We can put $w$ in the top row or the bottom row.  The determinants are the same because two row exchanges go from one to the other. $(u \times v) \cdot w = 0$ exactly when the vectors lie in the same plane.




# Eigenvalues and Eigenvectors (6)
## Introduction to Eigenvalues (6.1)

[Lecture](https://ocw.mit.edu/courses/18-06sc-linear-algebra-fall-2011/resources/lecture-21-eigenvalues-and-eigenvectors-1/)

This chapter enters a new part of linear algebra.  The first part was about $Ax=b$: balance and equilibrium and steady state.  Now the second part is about change.  Time enters the picture-- continuous time in a differential equation $\frac{du}{dt} = Au$, or time steps in a difference equation $u_{k+1} = Au_k$. Those equations are Not solved by elimination.

The key idea is to avoid all the complications presented by the matrix $A$.  Suppose the solution vector $u(t)$ stays in the direction of a fixed vector $x$.  Then we only need to find the number (changing with time) that multiplies $x$.  A number is easier than a vector.  We want eigenvectors $x$ that don't change direction when you multiply by $A$.

A good model comes from the powers $A, A^2, A^3, \dots$ of a matrix.  Suppose you need the hundredth power $A^{100}$.  Its columns are very close to the eigenvector $(.6, .4)$:

$$
A, A^2, A^3=\left[\begin{array}{ll}
.8 & .3 \\
.2 & .7
\end{array}\right] \quad\left[\begin{array}{ll}
.70 & .45 \\
.30 & .55
\end{array}\right]\left[\begin{array}{ll}
.650 & .525 \\
.350 & .475
\end{array}\right] \quad \boldsymbol{A}^{\mathbf{1 0 0}} \approx\left[\begin{array}{ll}
\mathbf{6 0 0 0} & \mathbf{. 6 0 0 0} \\
\mathbf{4 0 0 0} & \mathbf{. 4 0 0 0}
\end{array}\right]
$$

$A^{100}$ was found by using the eigenvalues of $A$, not by multiplying 100 matrices.  Those eigenvalues (here they are $\lambda = 1$ and $\frac{1}{2}$) are a new way to see into the heart of a matrix.

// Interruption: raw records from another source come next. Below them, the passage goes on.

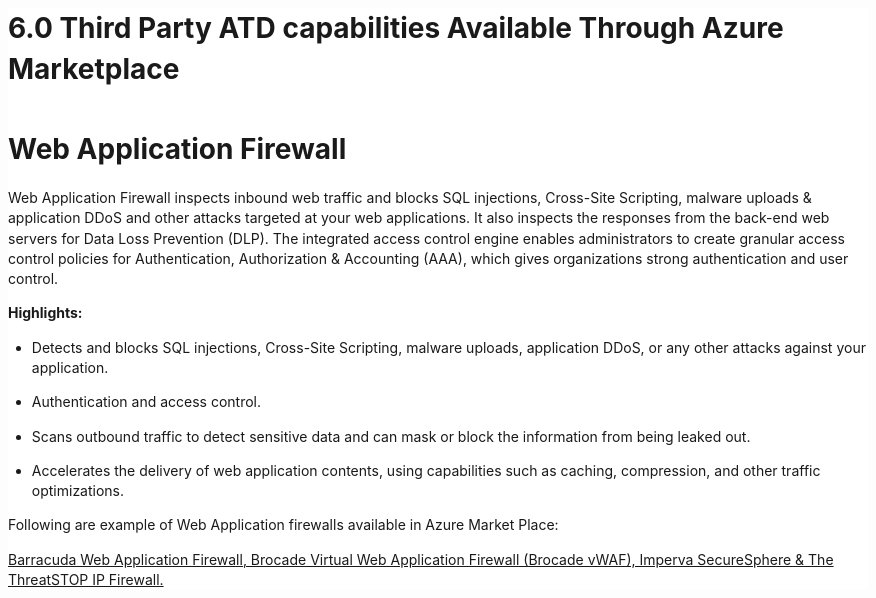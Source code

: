 # 6.0 Third Party ATD capabilities Available Through Azure Marketplace

# Web Application Firewall

Web Application Firewall inspects inbound web traffic and blocks SQL injections, Cross-Site Scripting, malware uploads & application DDoS and other attacks targeted at your web applications. It also inspects the responses from the back-end web servers for Data Loss Prevention (DLP). The integrated access control engine enables administrators to create granular access control policies for Authentication, Authorization & Accounting (AAA), which gives organizations strong authentication and user control.

**Highlights:**
-	Detects and blocks SQL injections, Cross-Site Scripting, malware uploads, application DDoS, or any other attacks against your application.

-	Authentication and access control.

-	Scans outbound traffic to detect sensitive data and can mask or block the information from being leaked out.

-	Accelerates the delivery of web application contents, using capabilities such as caching, compression, and other traffic optimizations.

Following are example of Web Application firewalls available in Azure Market Place:

[Barracuda Web Application Firewall,  Brocade Virtual Web Application Firewall (Brocade vWAF), Imperva SecureSphere & The ThreatSTOP IP Firewall.](https://azure.microsoft.com/en-us/marketplace/partners/brocade_communications/brocade-virtual-web-application-firewall-templatevtmcluster/)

To explain eigenvalues, we first explain **eigenvectors**.  Almost all vectors change direction when they are multiplied by $A$.  Certain exceptional vectors $x$ are in the same direction as $Ax$.  Those are the eigenvectors.  Multiply an eigenvector by $A$, and the vector $Ax$ is a number $\lambda$ times the original $x$.

The basic equation is $Ax = \lambda x$.  The number $\lambda$ is an eigenvalue of $A$.

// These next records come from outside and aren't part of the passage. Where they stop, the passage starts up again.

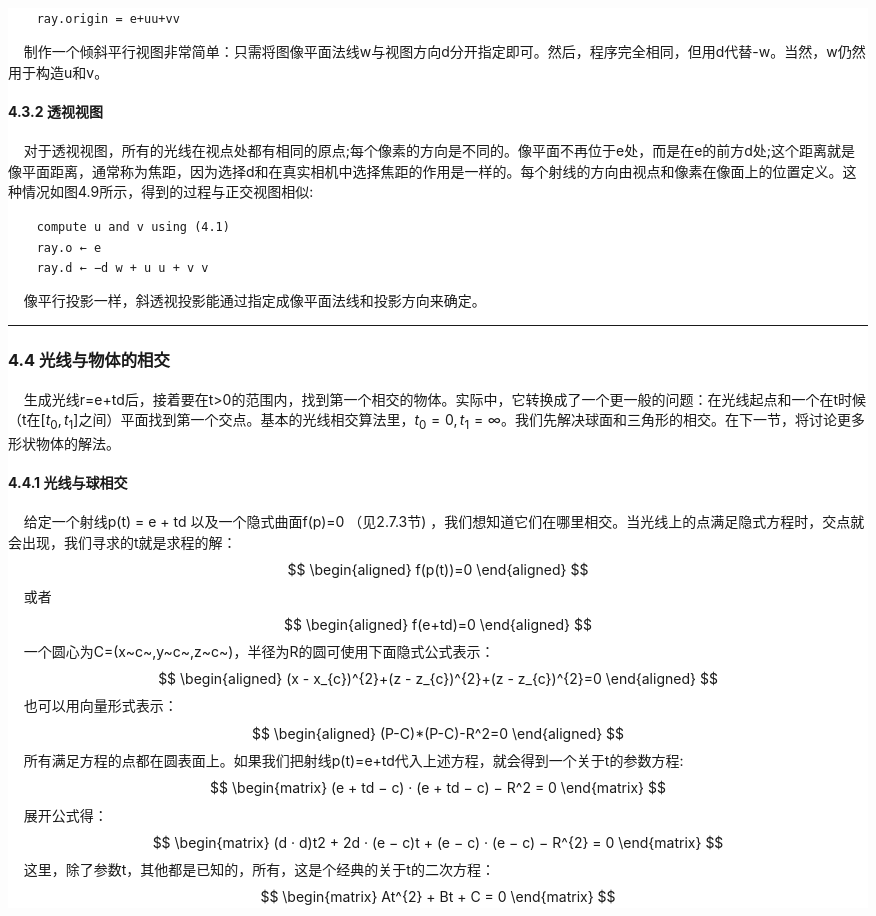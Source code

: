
```
    ray.origin = e+uu+vv
```
&nbsp;&nbsp;&nbsp;&nbsp;制作一个倾斜平行视图非常简单：只需将图像平面法线w与视图方向d分开指定即可。然后，程序完全相同，但用d代替-w。当然，w仍然用于构造u和v。
#### 4.3.2 透视视图
&nbsp;&nbsp;&nbsp;&nbsp;对于透视视图，所有的光线在视点处都有相同的原点;每个像素的方向是不同的。像平面不再位于e处，而是在e的前方d处;这个距离就是像平面距离，通常称为焦距，因为选择d和在真实相机中选择焦距的作用是一样的。每个射线的方向由视点和像素在像面上的位置定义。这种情况如图4.9所示，得到的过程与正交视图相似:
```
    compute u and v using (4.1)
    ray.o ← e
    ray.d ← −d w + u u + v v
```
&nbsp;&nbsp;&nbsp;&nbsp;像平行投影一样，斜透视投影能通过指定成像平面法线和投影方向来确定。

***
### 4.4 光线与物体的相交
&nbsp;&nbsp;&nbsp;&nbsp;生成光线r=e+td后，接着要在t>0的范围内，找到第一个相交的物体。实际中，它转换成了一个更一般的问题：在光线起点和一个在t时候（t在[$t_0,t_1$]之间）平面找到第一个交点。基本的光线相交算法里，$t_0= 0,t_1 = {\infty}$。我们先解决球面和三角形的相交。在下一节，将讨论更多形状物体的解法。
#### 4.4.1 光线与球相交
&nbsp;&nbsp;&nbsp;&nbsp;给定一个射线p(t) = e + td 以及一个隐式曲面f(p)=0 （见2.7.3节) ，我们想知道它们在哪里相交。当光线上的点满足隐式方程时，交点就会出现，我们寻求的t就是求程的解：
$$
\begin{aligned}
f(p(t))=0 
\end{aligned}
$$
&nbsp;&nbsp;&nbsp;&nbsp;或者 
$$
\begin{aligned}
f(e+td)=0 
\end{aligned}
$$
&nbsp;&nbsp;&nbsp;&nbsp;一个圆心为C=(x~c~,y~c~,z~c~)，半径为R的圆可使用下面隐式公式表示：
$$
\begin{aligned}
(x - x_{c})^{2}+(z - z_{c})^{2}+(z - z_{c})^{2}=0 
\end{aligned}
$$
&nbsp;&nbsp;&nbsp;&nbsp;也可以用向量形式表示：
$$
\begin{aligned}
(P-C)*(P-C)-R^2=0 
\end{aligned}
$$
&nbsp;&nbsp;&nbsp;&nbsp;所有满足方程的点都在圆表面上。如果我们把射线p(t)=e+td代入上述方程，就会得到一个关于t的参数方程:
$$
\begin{matrix}
(e + td − c) · (e + td − c) − R^2 = 0
\end{matrix}
$$
&nbsp;&nbsp;&nbsp;&nbsp;展开公式得：
$$
\begin{matrix}
(d · d)t2 + 2d · (e − c)t + (e − c) · (e − c) − R^{2} = 0
\end{matrix}
$$
&nbsp;&nbsp;&nbsp;&nbsp;这里，除了参数t，其他都是已知的，所有，这是个经典的关于t的二次方程：
$$
\begin{matrix}
At^{2} + Bt + C = 0
\end{matrix}
$$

The eigenvalue $\lambda$ tells whether the special vector $x$ is stretched or shrunk or reversed or left unchanged--when it is multiplied by $A$.  We may find $\lambda = 2$ or $\frac{1}{2}$ or $-1$ or $1$.  The eigenvalue $\lambda$ could be zero! Then $Ax = 0x$ means that this eigenvector $x$ is in the nullspace.

If $A$ is the identity matrix, every vector has $Ax = x$.  All vectors are eigenvectors of $I$.  All eigenvalues are $\lambda = 1$.  This is unusual to say the least. Most 2 by 2 matrices have two eigenvector directions and two eigenvalues.  We will show that $\det(A - \lambda I) = 0$.

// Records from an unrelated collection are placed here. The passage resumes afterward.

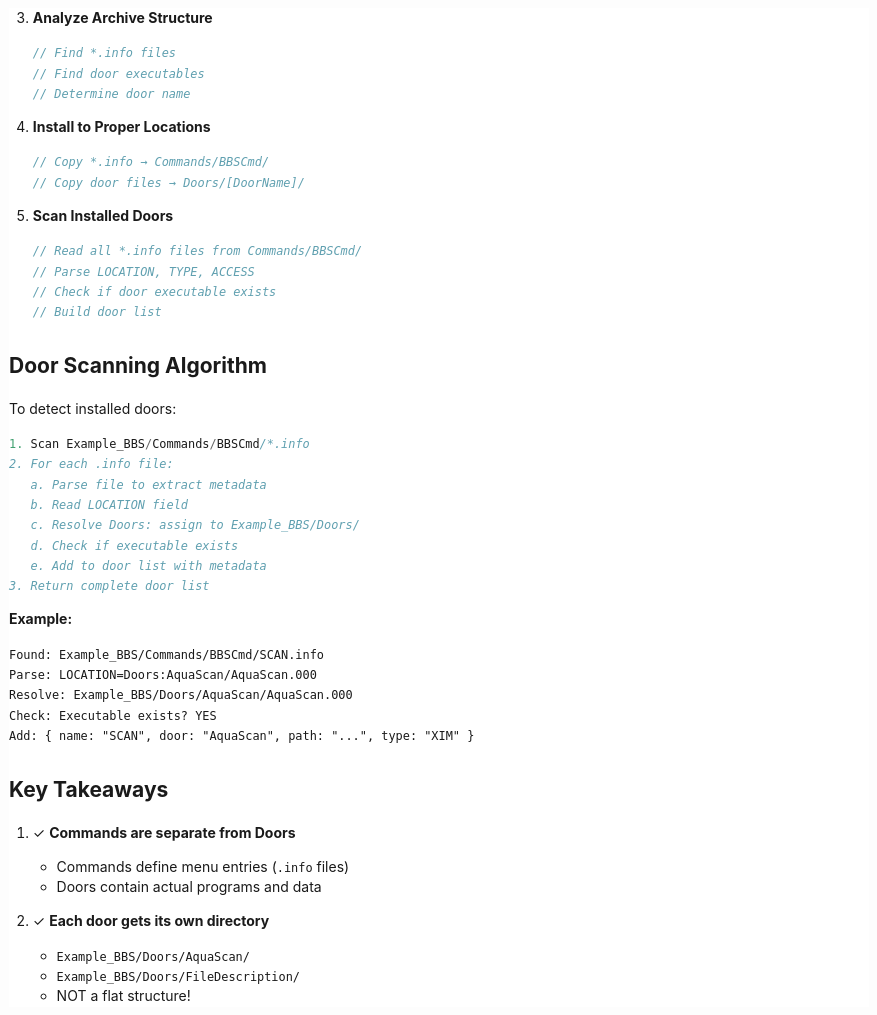 3. **Analyze Archive Structure**
   ```typescript
   // Find *.info files
   // Find door executables
   // Determine door name
   ```

4. **Install to Proper Locations**
   ```typescript
   // Copy *.info → Commands/BBSCmd/
   // Copy door files → Doors/[DoorName]/
   ```

5. **Scan Installed Doors**
   ```typescript
   // Read all *.info files from Commands/BBSCmd/
   // Parse LOCATION, TYPE, ACCESS
   // Check if door executable exists
   // Build door list
   ```

## Door Scanning Algorithm

To detect installed doors:

```typescript
1. Scan Example_BBS/Commands/BBSCmd/*.info
2. For each .info file:
   a. Parse file to extract metadata
   b. Read LOCATION field
   c. Resolve Doors: assign to Example_BBS/Doors/
   d. Check if executable exists
   e. Add to door list with metadata
3. Return complete door list
```

**Example:**
```
Found: Example_BBS/Commands/BBSCmd/SCAN.info
Parse: LOCATION=Doors:AquaScan/AquaScan.000
Resolve: Example_BBS/Doors/AquaScan/AquaScan.000
Check: Executable exists? YES
Add: { name: "SCAN", door: "AquaScan", path: "...", type: "XIM" }
```

## Key Takeaways

1. ✓ **Commands are separate from Doors**
   - Commands define menu entries (`.info` files)
   - Doors contain actual programs and data

2. ✓ **Each door gets its own directory**
   - `Example_BBS/Doors/AquaScan/`
   - `Example_BBS/Doors/FileDescription/`
   - NOT a flat structure!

This section will explain how to compute the $x$'s and the $\lambda$'s.  Before we go over/derive the official formulas, let's go ahead and use $\det(A - \lambda I) = 0$ to find the eigenvalues in this example.  This example has two eigenvalues, $\lambda = 1$ and $\lambda = \frac{1}{2}$.  Look at $\det(A - \lambda I)$:

$$
A=\left[\begin{array}{ll}
.8 & .3 \\
.2 & .7
\end{array}\right] \quad \operatorname{det}\left[\begin{array}{ll}
.8-\lambda & .3 \\
.2 & .7-\lambda
\end{array}\right]=\lambda^2-\frac{3}{2} \lambda+\frac{1}{2}=(\lambda-1)\left(\lambda-\frac{1}{2}\right)
$$

We factored the quadratic into $\lambda - 1$ times $\lambda - \frac{1}{2}$, to see the two eigenvalues $\lambda = 1$ and $\lambda = \frac{1}{2}$.  For those numbers, the matrix $A - \lambda I$ becomes singular (zero determinant).  The eigenvectors $x_1$ and $x_2$ are in the nullspaces of $A - I$ and $A - \frac{1}{2}I$.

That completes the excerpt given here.